Exercise
Please filter the entries for the word "Geraden" and copy every line that has it.

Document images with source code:
Segment Open

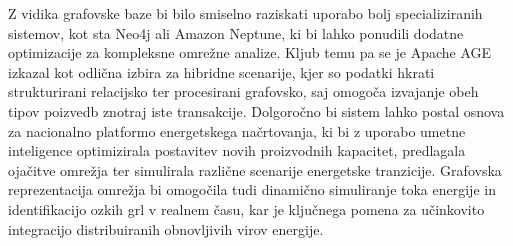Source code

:\documentclass[a4paper,12pt,openright]{book}
\begin{document}
Z vidika grafovske baze bi bilo smiselno raziskati uporabo bolj specializiranih sistemov, kot sta Neo4j ali Amazon Neptune, ki bi lahko ponudili dodatne optimizacije za kompleksne omrežne analize. Kljub temu pa se je Apache AGE izkazal kot odlična izbira za hibridne scenarije, kjer so podatki hkrati strukturirani relacijsko ter procesirani grafovsko, saj omogoča izvajanje obeh tipov poizvedb znotraj iste transakcije. Dolgoročno bi sistem lahko postal osnova za nacionalno platformo energetskega načrtovanja, ki bi z uporabo umetne inteligence optimizirala postavitev novih proizvodnih kapacitet, predlagala ojačitve omrežja ter simulirala različne scenarije energetske tranzicije. Grafovska reprezentacija omrežja bi omogočila tudi dinamično simuliranje toka energije in identifikacijo ozkih grl v realnem času, kar je ključnega pomena za učinkovito integracijo distribuiranih obnovljivih virov energije.





\raggedright



\printbibliography[heading=bibintoc,title={Literatura}]
\end{document}
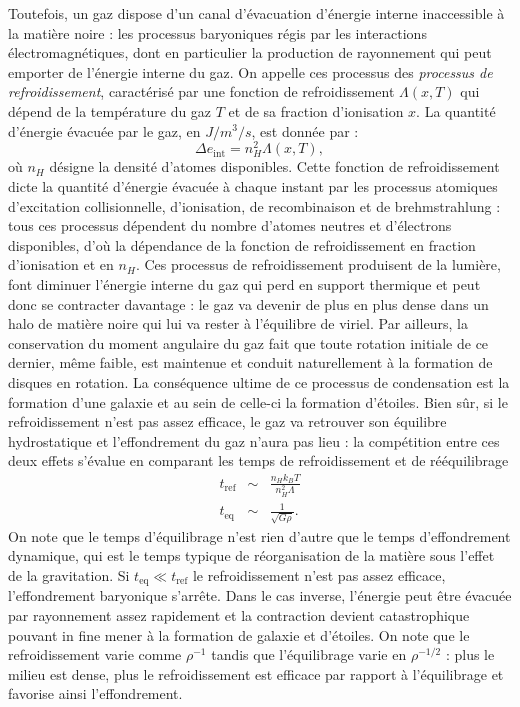 Toutefois, un gaz dispose d'un canal d'évacuation d'énergie interne inaccessible à la matière noire : les processus baryoniques régis par les interactions électromagnétiques, dont en particulier la production de rayonnement qui peut emporter de l'énergie interne du gaz. On appelle ces processus des \textit{processus de refroidissement}, caractérisé par une fonction de refroidissement $\Lambda(x,T)$ qui dépend de la température du gaz $T$ et de sa fraction d'ionisation $x$. La quantité d'énergie évacuée par le gaz, en $J/m^3/s$, est donnée par :
\begin{equation}
\Delta e_\mathrm{int}=n_H^2 \Lambda(x,T),
\end{equation}
où $n_H$ désigne la densité d'atomes disponibles.
Cette fonction de refroidissement dicte la quantité d'énergie évacuée à chaque instant par les processus atomiques d'excitation collisionnelle, d'ionisation, de recombinaison et de brehmstrahlung : tous ces processus dépendent du nombre d'atomes neutres et d'électrons disponibles, d'où la dépendance de la fonction de refroidissement en fraction d'ionisation et en $n_H$. Ces processus de refroidissement produisent de la lumière, font diminuer l'énergie interne du gaz qui perd en support thermique et peut donc se contracter davantage : le gaz va devenir de plus en plus dense dans un halo de matière noire qui lui va rester à l'équilibre de viriel. Par ailleurs, la conservation du moment angulaire du gaz fait que toute rotation initiale de ce dernier, même faible, est maintenue et conduit naturellement à la formation de disques en rotation. 
La conséquence ultime de ce processus de condensation est la formation d'une galaxie et au sein de celle-ci la formation d'étoiles. Bien sûr, si le refroidissement n'est pas assez efficace, le gaz va retrouver son équilibre hydrostatique et l'effondrement du gaz n'aura pas lieu : la compétition entre ces deux effets s'évalue en comparant les temps de refroidissement et de rééquilibrage
\begin{eqnarray}
t_\mathrm{ref}&\sim &\frac{n_H k_BT}{n_H^2\Lambda}\\
t_\mathrm{eq}&\sim &\frac{1}{\sqrt{G\rho}}.
\end{eqnarray}
On note que le temps d'équilibrage n'est rien d'autre que le temps d'effondrement dynamique, qui est le temps typique de réorganisation de la matière sous l'effet de la gravitation. Si $t_\mathrm{eq}\ll t_\mathrm{ref}$ le refroidissement n'est pas assez efficace, l'effondrement baryonique s'arrête. Dans le cas inverse, l'énergie peut être évacuée par rayonnement assez rapidement et la contraction devient catastrophique pouvant in fine mener à la formation de galaxie et d'étoiles. On note que le refroidissement varie comme $\rho^{-1}$ tandis que l'équilibrage varie en $\rho^{-1/2}$ : plus le milieu est dense, plus le refroidissement est efficace par rapport à l'équilibrage et favorise ainsi l'effondrement. 

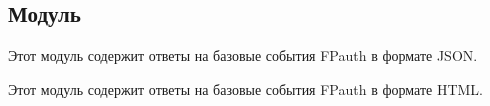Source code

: \subsection{Модуль }\label{page-FPauth-responses-module-FPauth+u+responses}%
\label{page-FPauth-responses-module-FPauth+u+responses-module-JSON}\begin{ocamlindent}Этот модуль содержит ответы на базовые события FPauth в формате JSON.\end{ocamlindent}%
\medbreak
\label{page-FPauth-responses-module-FPauth+u+responses-module-HTML}\begin{ocamlindent}Этот модуль содержит ответы на базовые события FPauth в формате HTML.\end{ocamlindent}%
\medbreak

% 
% 
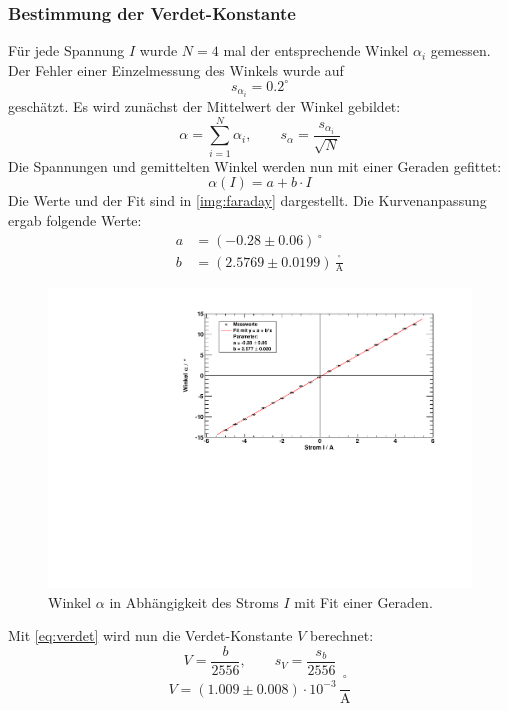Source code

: \subsubsection{Bestimmung der Verdet-Konstante}
Für jede Spannung $I$ wurde $N=4$ mal der entsprechende Winkel $\alpha_i$ gemessen. Der Fehler einer Einzelmessung des Winkels wurde auf
\begin{equation}
  s_{\alpha_i} = 0.2^\circ
\end{equation}  %
geschätzt. Es wird zunächst der Mittelwert der Winkel gebildet:
\begin{equation}
  \alpha = \sum_{i=1}^{N} \alpha_i, \qquad s_{\alpha} = \frac{s_{\alpha_i}}{\sqrt{N}}
\end{equation}
Die Spannungen und gemittelten Winkel werden nun mit einer Geraden gefittet:
\begin{equation}
  \alpha(I) = a + b \cdot I
\end{equation}
Die Werte und der Fit sind in \autoref{img:faraday} dargestellt. Die Kurvenanpassung ergab folgende Werte:
\begin{equation}
\begin{split}
  \label{eq:faraday:params}
  a &= (-0.28 \pm 0.06)\,{}^\circ \\
  b &= (2.5769 \pm 0.0199)\,\frac{{}^\circ}{\text{A}}
\end{split}
\end{equation}
\begin{figure}[H]
\begin{center}
  \includegraphics[width=\textwidth]{../img/faraday.pdf}
  \caption{Winkel $\alpha$ in Abhängigkeit des Stroms $I$ mit Fit einer Geraden.}
  \label{img:faraday}
\end{center}
\end{figure}
Mit \autoref{eq:verdet} wird nun die Verdet-Konstante $V$ berechnet:
\begin{equation}
  \label{eq:eval:verdet}
  V = \frac{b}{2556}, \qquad s_V = \frac{s_b}{2556}
\end{equation}
\begin{equation}
  V = (1.009 \pm 0.008) \cdot 10^{-3}\,\frac{{}^\circ}{\text{A}}
\end{equation}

Segment Closed

Task output
Die Spannungen und gemittelten Winkel werden nun mit einer Geraden gefittet:
  \caption{Winkel $\alpha$ in Abhängigkeit des Stroms $I$ mit Fit einer Geraden.}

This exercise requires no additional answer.